Alaska Fish & Wildlife News
Sport Fishing Etiquette
The 20-pound test monofilament lines glisten in the early morning light and disappear into the water at the perfect angle off the port and starboard sides. The kicker mumbles and pushes my open skiff gently along as the rod tips nod rhythmically from the slow rolling cut-plugs 25 and 35 pulls below. We have custom, hand-tied leaders with # 4 hooks – just sharpened. It's 20
minutes before the tide change and we're just off shore in 115 feet of water. Fishing conditions are perfect. Anticipation piques as we begin to approach my favorite stretch along the rocky shore, where several times before, hungry kings and cohos have sent me lurching toward my rod to set the hook.
Then, a big fiberglass 34 footer (with "My Roth IRA" or "Daddy's Hobby" or some other clever name on the transom) roars by. Its wake sends my coffee cup crashing to the deck and nearly launches my dog Middy, standing with her front
paws on the small triangle of aluminum in the bow, overboard. My friend, slumped in her seat with eyelids half closed, snaps to, grabs the gunwale for stability as we rock violently in the trough, and mutters words that her toddler has never heard. The skipper of "Midlife Crises" (or some other clever name) smiles and waves as they pass and then throttles down so close to my bow that I could probably hit one of his cockpit passengers in the head with my coffee cup.

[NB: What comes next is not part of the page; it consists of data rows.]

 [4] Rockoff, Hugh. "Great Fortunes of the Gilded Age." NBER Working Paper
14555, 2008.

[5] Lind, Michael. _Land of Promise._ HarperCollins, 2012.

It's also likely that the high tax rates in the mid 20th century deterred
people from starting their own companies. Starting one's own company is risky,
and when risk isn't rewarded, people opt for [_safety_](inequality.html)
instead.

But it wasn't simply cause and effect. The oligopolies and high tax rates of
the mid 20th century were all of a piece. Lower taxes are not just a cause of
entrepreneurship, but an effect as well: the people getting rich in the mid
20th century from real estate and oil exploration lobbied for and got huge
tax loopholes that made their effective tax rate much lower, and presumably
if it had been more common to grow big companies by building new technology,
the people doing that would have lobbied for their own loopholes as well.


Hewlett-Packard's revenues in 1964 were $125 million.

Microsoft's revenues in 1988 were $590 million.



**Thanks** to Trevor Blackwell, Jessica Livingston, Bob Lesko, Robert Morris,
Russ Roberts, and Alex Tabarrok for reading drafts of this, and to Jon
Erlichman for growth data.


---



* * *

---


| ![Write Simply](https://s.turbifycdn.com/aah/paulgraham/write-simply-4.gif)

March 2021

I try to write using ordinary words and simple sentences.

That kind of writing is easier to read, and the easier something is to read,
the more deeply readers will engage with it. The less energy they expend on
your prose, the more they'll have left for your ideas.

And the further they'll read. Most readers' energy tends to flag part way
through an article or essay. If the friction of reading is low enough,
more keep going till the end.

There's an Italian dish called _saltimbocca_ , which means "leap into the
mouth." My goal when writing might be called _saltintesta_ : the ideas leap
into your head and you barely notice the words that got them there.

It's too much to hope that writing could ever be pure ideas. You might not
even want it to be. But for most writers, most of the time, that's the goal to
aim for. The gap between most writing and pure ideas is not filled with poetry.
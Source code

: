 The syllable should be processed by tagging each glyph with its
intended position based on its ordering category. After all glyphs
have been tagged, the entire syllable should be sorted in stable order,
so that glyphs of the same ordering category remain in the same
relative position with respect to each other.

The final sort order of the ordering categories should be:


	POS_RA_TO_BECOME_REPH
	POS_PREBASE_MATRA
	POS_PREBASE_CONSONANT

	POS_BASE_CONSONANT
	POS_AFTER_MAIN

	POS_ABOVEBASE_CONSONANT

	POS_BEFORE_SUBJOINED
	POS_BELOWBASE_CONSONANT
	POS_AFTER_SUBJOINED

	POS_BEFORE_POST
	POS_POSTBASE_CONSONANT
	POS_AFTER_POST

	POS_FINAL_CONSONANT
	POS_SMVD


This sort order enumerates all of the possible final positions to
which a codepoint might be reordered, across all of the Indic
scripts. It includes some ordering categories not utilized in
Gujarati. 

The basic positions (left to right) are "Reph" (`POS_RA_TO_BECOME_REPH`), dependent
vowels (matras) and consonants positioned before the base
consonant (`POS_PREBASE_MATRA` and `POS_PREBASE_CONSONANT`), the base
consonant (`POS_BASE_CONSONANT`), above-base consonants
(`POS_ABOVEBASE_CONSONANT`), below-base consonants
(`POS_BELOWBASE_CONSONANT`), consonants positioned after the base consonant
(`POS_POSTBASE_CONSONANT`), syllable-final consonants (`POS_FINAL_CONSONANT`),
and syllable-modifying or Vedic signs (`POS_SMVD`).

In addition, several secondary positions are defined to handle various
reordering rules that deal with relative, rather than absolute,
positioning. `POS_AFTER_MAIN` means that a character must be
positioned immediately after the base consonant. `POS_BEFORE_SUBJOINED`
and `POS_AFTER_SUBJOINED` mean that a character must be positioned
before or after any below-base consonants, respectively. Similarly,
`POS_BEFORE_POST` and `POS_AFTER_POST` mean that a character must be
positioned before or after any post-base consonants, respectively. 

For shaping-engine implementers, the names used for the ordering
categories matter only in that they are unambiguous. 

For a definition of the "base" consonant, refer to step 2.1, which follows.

Situations like this make it apparent that not everyone abides proper fishing etiquette. Unlike golfing (The US Golf Association's Official Rules of Golf contains 224 pages on rules and Etiquette – playing a game without committing some faux pas is nearly impossible) fishing etiquette doesn't usually create conundrums for Miss Manners to solve. It's a fairly straight forward ethic of reciprocity, also known as the Golden Rod, which espouses, "don't do to other anglers what you don't want done to you" or "love your fellow fishermen as you love yourself."
Perhaps the skipper of "On Sick Leave" (or some other clever name) doesn't notice when someone cuts them off from their favorite fishing hole. (Is this the same person that keeps leaving beer bottles on the beach, TP along my favorite hiking trail, trash and cans in the fire ring at public picnic spots, and dog poop in the playground? I always wonder if the folks that do these things feel imposed upon or disgusted when subjected to similar deeds.)
This last spring, my friend Larry Edfelt, aboard his boat, "Clever Boat Name," was playing a nice king when another boat motored over too close to watch him land his fish. When those on the other boat finally realized that Edfelt was not hollering salutations, they hauled in their downrigger and gaffed Edfelt's entwined king. They did hand the fish over to Edfelt, but he never got to play his fish or even net it.
Most folks who have spent much time fishing in marine waters have had others push them off their turn on the preferred inside line, come too close while playing a fish, nearly hit their boat or anchor line, or create havoc with their wake. While most charter operators and private boat owners behave responsibly, these problems are not uncommon.
A bad day fishing is suppose to be better than a good day at work, so let's keep it that way, especially during fishing derbies when there can be hundreds of boats on the water and many people fishing from shore. Remember the Golden Rod and always:
Minimize your wake effect on others, especially smaller craft
Give someone playing a fish plenty of room
Give yourself more than enough room to maneuver in the current and wind
Take turns on the fishing drag - you don't always need the inside line
Know and abide by the rules of the road for navigation
Don't motor inside of casting distance from those on shore
In short, be responsible, respectful, and reasonable.
Nancy Long is an avid angler and hunter and works as an information officer with the Alaska Department of Fish and Game.